Image: C Brandon / Getty Images

Join The Darkness as they take you behind the scenes of the making of their greatest hit — I Believe in a Thing Called Love, a song the band admittedly “didn’t labour” or “toil” over.

Inspired by a conversation along the lines of “Why don’t we just write the stupidest song ever?”, the track was in fact one that leaned more ‘embarrassing’ than ‘number one hit’ in the eyes of guitarist Dan Hawkins.
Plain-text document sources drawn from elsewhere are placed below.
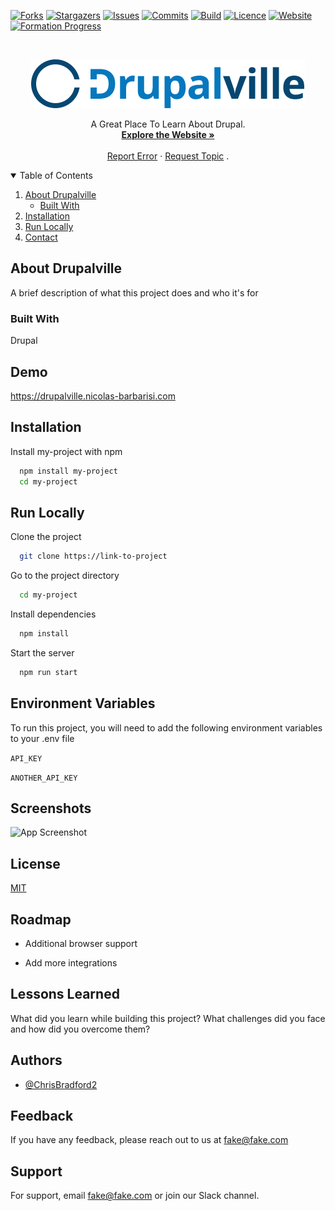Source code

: [![Forks][forks-shield]][forks-url]
[![Stargazers][stars-shield]][stars-url]
[![Issues][issues-shield]][issues-url]
[![Commits][commit-shield]][commit-url]
[![Build][build-shield]][build-url]
[![Licence][licence-shield]][licence-url]
[![Website][website-shield]][website-url]
[![Formation Progress][milestones3-shield]][milestones3-url]

<!-- PROJECT LOGO -->
<br />
<p align="center">
    <img src="/web/themes/custom/breeze/drupalville-logo.png" alt="Logo" fill="#ffffff"/>

  <p align="center">
    A Great Place To Learn About Drupal.
    <br />
    <a href="https://drupalville.nicolas-barbarisi.com"><strong>Explore the Website »</strong></a>
    <br />
    <br />
    <a href="https://github.com/ChrisBradford2/drupalville/issues">Report Error</a>
    ·
    <a href="https://github.com/ChrisBradford2/drupalville/issues">Request Topic</a>
    .
  </p>
</p>

<!-- TABLE OF CONTENTS -->
<details open="open">
  <summary>Table of Contents</summary>
  <ol>
    <li>
      <a href="#about-drupalville">About Drupalville</a>
      <ul>
        <li><a href="#built-with">Built With</a></li>
      </ul>
    </li>
    <li>
      <a href="#installation">Installation</a></li>
    <li><a href="#run-locally">Run Locally</a></li>
    <li><a href="#contact">Contact</a></li>
  </ol>
</details>

<!-- MENU STRUCTURE - CONTENT CREATION IN PROGRESS -->

<!--## Menu Structure - Content creation in progress - ASK FOR YOUR HELP!

Please feel free to contribute to any of the available pages. This is the current state of progress:

In this document all current Menu pages are marked with current progress status. You can choose the page you would like to contribute and get linked directly to the editable .md file in our Repo here:

https://www.notion.so/iotafoundation/Contribute-to-the-DevNotes-698e95b0bac8469d897fd13cf49574b3

Please mark the page you work on "in progress"-->

<!-- ABOUT THE PROJECT -->


## About Drupalville

A brief description of what this project does and who it's for

### Built With

Drupal

## Demo

https://drupalville.nicolas-barbarisi.com


## Installation

Install my-project with npm

```bash
  npm install my-project
  cd my-project
```
    
## Run Locally

Clone the project

```bash
  git clone https://link-to-project
```

Go to the project directory

```bash
  cd my-project
```

Install dependencies

```bash
  npm install
```

Start the server

```bash
  npm run start
```


## Environment Variables

To run this project, you will need to add the following environment variables to your .env file

`API_KEY`

`ANOTHER_API_KEY`


## Screenshots

![App Screenshot](https://via.placeholder.com/468x300?text=App+Screenshot+Here)


## License

[MIT](https://github.com/ChrisBradford2/drupalville/blob/main/LICENSE)


## Roadmap

- Additional browser support

- Add more integrations


## Lessons Learned

What did you learn while building this project? What challenges did you face and how did you overcome them?


## Authors

- [@ChrisBradford2](https://www.github.com/ChrisBradford2)


## Feedback

If you have any feedback, please reach out to us at fake@fake.com


## Support

For support, email fake@fake.com or join our Slack channel.

<!-- MARKDOWN LINKS & IMAGES -->
<!-- https://www.markdownguide.org/basic-syntax/#reference-style-links -->

[contributors-shield]: https://img.shields.io/github/contributors/ChrisBradford2/drupalville.svg?style=for-the-badge
[contributors-url]: https://github.com/ChrisBradford2/drupalville/graphs/contributors
[forks-shield]: https://img.shields.io/github/forks/ChrisBradford2/drupalville.svg?style=for-the-badge
[forks-url]: https://github.com/ChrisBradford2/drupalville/network/members
[stars-shield]: https://img.shields.io/github/stars/ChrisBradford2/drupalville.svg?style=for-the-badge
[stars-url]: https://github.com/ChrisBradford2/drupalville/stargazers
[issues-shield]: https://img.shields.io/github/issues/ChrisBradford2/drupalville.svg?style=for-the-badge
[issues-url]: https://github.com/ChrisBradford2/drupalville/issues
[build-shield]: https://img.shields.io/github/workflow/status/ChrisBradford2/drupalville/CI?style=for-the-badge
[build-url]: https://github.com/ChrisBradford2/drupalville/actions/workflows/ci.yml
[licence-shield]: https://img.shields.io/github/license/ChrisBradford2/drupalville?style=for-the-badge
[licence-url]: https://github.com/ChrisBradford2/drupalville/blob/main/LICENSE
[website-shield]: https://img.shields.io/website?down_color=red&down_message=down&style=for-the-badge&url=https%3A%2F%2Fchrisbradford2.github.io%2Fdrupalville%2F
[website-url]: https://drupalville.nicolas-barbarisi.com
[milestones3-shield]: https://img.shields.io/badge/Course-100%25-success?style=for-the-badge
[milestones3-url]: https://github.com/ChrisBradford2/drupalville/projects/1
[milestones4-shield]: https://img.shields.io/github/milestones/progress-percent/ChrisBradford2/drupalville/4?style=for-the-badge
[milestones4-url]: https://github.com/ChrisBradford2/drupalville/milestone/4
[commit-shield]: https://img.shields.io/github/commit-activity/m/ChrisBradford2/drupalville?style=for-the-badge
[commit-url]: https://github.com/ChrisBradford2/drupalville/commits/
“It was probably Justin, my brother, who came up with the first riff: he and Frankie [Poullain, bassist] were sparring with that ridiculous chorus line very early on,” Hawkins told The Guardian. “I came up with the bridge and the back end of the chorus and tried to put it into some sort of semblance of a song. We took that arrangement into a dingy rehearsal room a few days later.”
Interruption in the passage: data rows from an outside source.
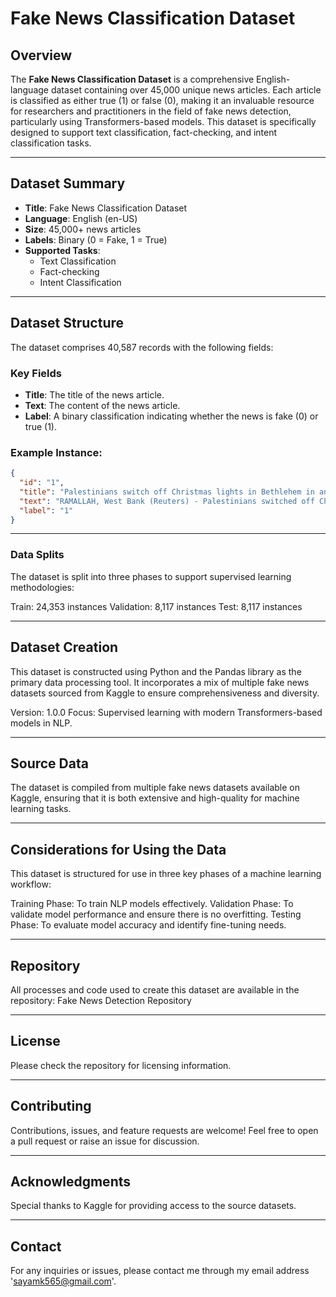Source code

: # Fake News Classification Dataset

## Overview

The **Fake News Classification Dataset** is a comprehensive English-language dataset containing over 45,000 unique news articles. Each article is classified as either true (1) or false (0), making it an invaluable resource for researchers and practitioners in the field of fake news detection, particularly using Transformers-based models. This dataset is specifically designed to support text classification, fact-checking, and intent classification tasks.

---

## Dataset Summary

- **Title**: Fake News Classification Dataset
- **Language**: English (en-US)
- **Size**: 45,000+ news articles
- **Labels**: Binary (0 = Fake, 1 = True)
- **Supported Tasks**: 
  - Text Classification
  - Fact-checking
  - Intent Classification

---

## Dataset Structure

The dataset comprises 40,587 records with the following fields:

### Key Fields

- **Title**: The title of the news article.
- **Text**: The content of the news article.
- **Label**: A binary classification indicating whether the news is fake (0) or true (1).

### Example Instance:

```json
{
  "id": "1",
  "title": "Palestinians switch off Christmas lights in Bethlehem in anti-Trump protest",
  "text": "RAMALLAH, West Bank (Reuters) - Palestinians switched off Christmas lights at Jesus' traditional birthplace in Bethlehem on Wednesday night in protest at U.S. President Donald Trump's decision to recognize Jerusalem as Israel's capital...",
  "label": "1"
}
```

---

### Data Splits

The dataset is split into three phases to support supervised learning methodologies:

Train: 24,353 instances
Validation: 8,117 instances
Test: 8,117 instances

---

## Dataset Creation

This dataset is constructed using Python and the Pandas library as the primary data processing tool. It incorporates a mix of multiple fake news datasets sourced from Kaggle to ensure comprehensiveness and diversity.

Version: 1.0.0
Focus: Supervised learning with modern Transformers-based models in NLP.

---

## Source Data

The dataset is compiled from multiple fake news datasets available on Kaggle, ensuring that it is both extensive and high-quality for machine learning tasks.

---

## Considerations for Using the Data

This dataset is structured for use in three key phases of a machine learning workflow:

Training Phase: To train NLP models effectively.
Validation Phase: To validate model performance and ensure there is no overfitting.
Testing Phase: To evaluate model accuracy and identify fine-tuning needs.

---

## Repository

All processes and code used to create this dataset are available in the repository:
Fake News Detection Repository

---

## License

Please check the repository for licensing information.

---

## Contributing

Contributions, issues, and feature requests are welcome! Feel free to open a pull request or raise an issue for discussion.

---

## Acknowledgments

Special thanks to Kaggle for providing access to the source datasets.

---

## Contact

For any inquiries or issues, please contact me through my email address 'sayamk565@gmail.com'.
“I expected us all to feel embarrassed playing it. But everyone was singing along to the chorus the second time it came around. We looked at each other and thought: “This is it. It’s staying.” I was like: “Oh fuck. It’s staying.”

Frontman Justin Hawkins added, “We didn’t labour over it. We didn’t toil and look for the ultimate riff. I was just following my fingers, really.”

“I think we were sitting at what we used to call the Table of Truth: it was a round wooden table in the flat where Frankie and Dan lived. Things that are cartoonish and ridiculous — that’s my raison d’être. The ridiculous things that the Darkness do are tempered by Dan’s actual good taste. For me to be turned on, it’s got to have something in it that makes him go: “You can’t do that.”

The rocker also recalled being on a “pathological quest to put ‘love’ in every single song”, a topic he claimed bands were afraid to talk about: “The huge songs, the ones that really get you in the heart, they’re actually talking about it and they’re using the word ‘love’,” he said.

“I remember when we rehearsed the song, our manager came down and just said: ‘That’s a hit, that is.’ This was news to us. We recorded it in 2001 — the lead vocal was recorded on 11 September, the day of the 9/11 attacks. We played it with Robbie Williams at Knebworth a few summers later. It really was like: “Shit! Now we’re famous.”